During the Roman Era, the passage way of Lake Nemi was built.  It is a very special archaeological structure and is quite unique in terms of archeology in Italy, and also in Europe. The passage way dates back to the sixth century BC and was constructed by experienced cavers.  Recent efforts have been dedicated to its recovery. The passage way consists of an underground route of about 1600 meters and can be visited today walking along the excavated path.


Legend says that there are two gigantic Roman ships buried in the depths of Lake Nemi since ancient times. Elaborate in their construction and decoration and perhaps containing treasure, it is believed that the two ships were built by emperor Caligula, in honor of the Egyptian goddess Isis and the goddess Diana, the local patron of the hunt. The story continued to circulate throughout the Middle Ages until there were some actual occasional discoveries of strange artifacts by local fisherman. It is said that the two vessels, 70 meters long and more than 25 wide, were used by Caligula as floating palaces on the lake, to stay in while visiting Nemi or to simulate naval battles. But after his death in 41 AD, the Roman Senate wished to erase all memory of Caligula and destroyed everything connected with him including the Nemi ships that were sunk to the bottom of the lake. Soon after,  some recovery efforts were undertaken by Leon Battista Alberti. With the help of a raft and some swimmers, a Genoese fistulas lead was recovered that allowed a more precise dating of the construction of the ships. A century later, another major restoration work was commissioned to Francesco De Marchi, who with the help of a bell pulley brought to the surface a large number of planks and lumber. Work continued and the floor pieces of porphyry and serpentine, enamels, mosaics, fragments of metal columns, nails, bricks and clay pipes were also raised from the depths. On October 3, 1895 an experienced diver found a ship and retrieved a beautiful bronze lion head.


The recovery of the real ship, which took place at the behest of the fascist government was a mammoth undertaking which required almost 5 years of work and the draining the lake using a number of pumps. On the night of May 31 a fire broke out and destroyed the two ships and most of the artifacts that were kept within them. It was suspected that the Germans had started the fire as they had placed a battery of guns only 150 yards from the museum that contained the vessels.

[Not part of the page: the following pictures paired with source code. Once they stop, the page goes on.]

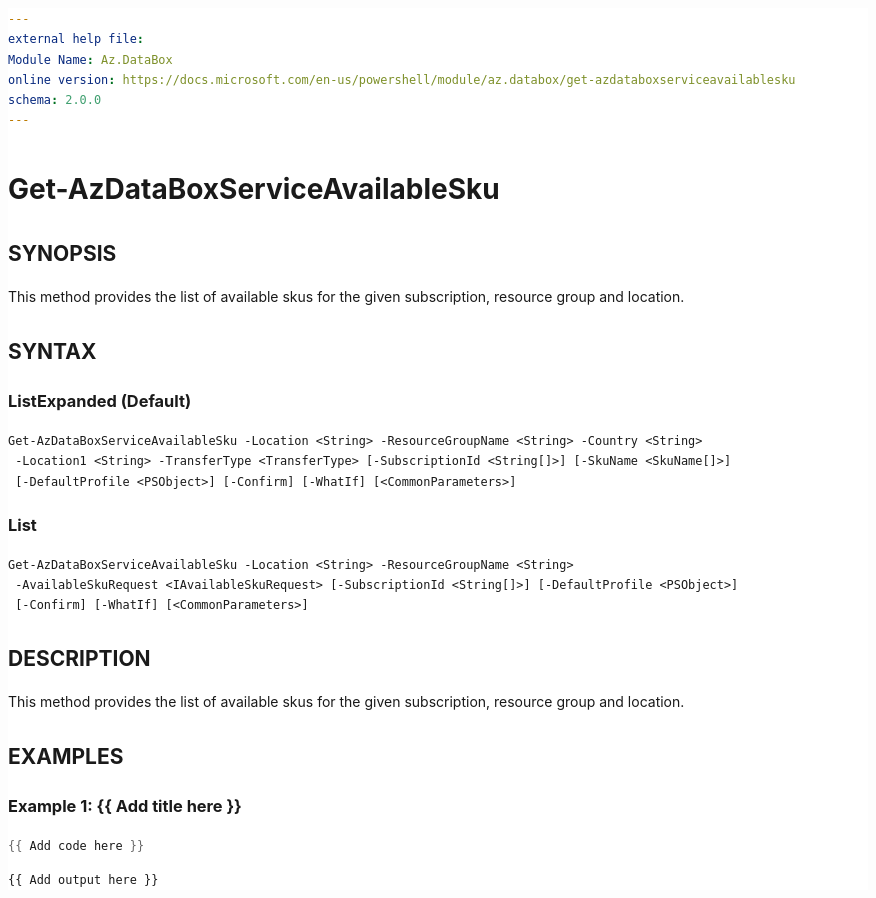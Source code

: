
 ```yaml
---
external help file:
Module Name: Az.DataBox
online version: https://docs.microsoft.com/en-us/powershell/module/az.databox/get-azdataboxserviceavailablesku
schema: 2.0.0
---
```


# Get-AzDataBoxServiceAvailableSku

## SYNOPSIS
This method provides the list of available skus for the given subscription, resource group and location.

## SYNTAX

### ListExpanded (Default)
```
Get-AzDataBoxServiceAvailableSku -Location <String> -ResourceGroupName <String> -Country <String>
 -Location1 <String> -TransferType <TransferType> [-SubscriptionId <String[]>] [-SkuName <SkuName[]>]
 [-DefaultProfile <PSObject>] [-Confirm] [-WhatIf] [<CommonParameters>]
```

### List
```
Get-AzDataBoxServiceAvailableSku -Location <String> -ResourceGroupName <String>
 -AvailableSkuRequest <IAvailableSkuRequest> [-SubscriptionId <String[]>] [-DefaultProfile <PSObject>]
 [-Confirm] [-WhatIf] [<CommonParameters>]
```

## DESCRIPTION
This method provides the list of available skus for the given subscription, resource group and location.

## EXAMPLES

### Example 1: {{ Add title here }}
```powershell
{{ Add code here }}
```

```output
{{ Add output here }}
```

The Museum of Roman Ships: is still an interesting site to visit thanks to the many archaeological pieces that were preserved. The ships are represented in model size (1:5 scale) along with many items saved from the fire: including the well-known bronze coating of the beams, the lion heads, a wolf, a panther, jellyfish, iron anchor, a large bronze faucet, pumps, the helm, a rudder, and much more. The museum also includes a documentary section on Roman naval and maritime organizations.
Address: Via del Tempio di Diana 13, Rome
Hours: From Monday to Saturday 9.00am-7:30pm, Sunday 9:00am-1:00pm
Phone Numbers: 069419665


Temple of Diana: is an ancient architectural complex containing the apartments, the temple, the baths and the theater, where the Vestal priestesses lived during the period of the birth of Rome


The Cave of St Michael: is a natural cave that was used by early Christians to escape persecution and to celebrate various rituals in safety. This cave is situated just below the Castello Ruspoli, the present Palazzo Ruspoli.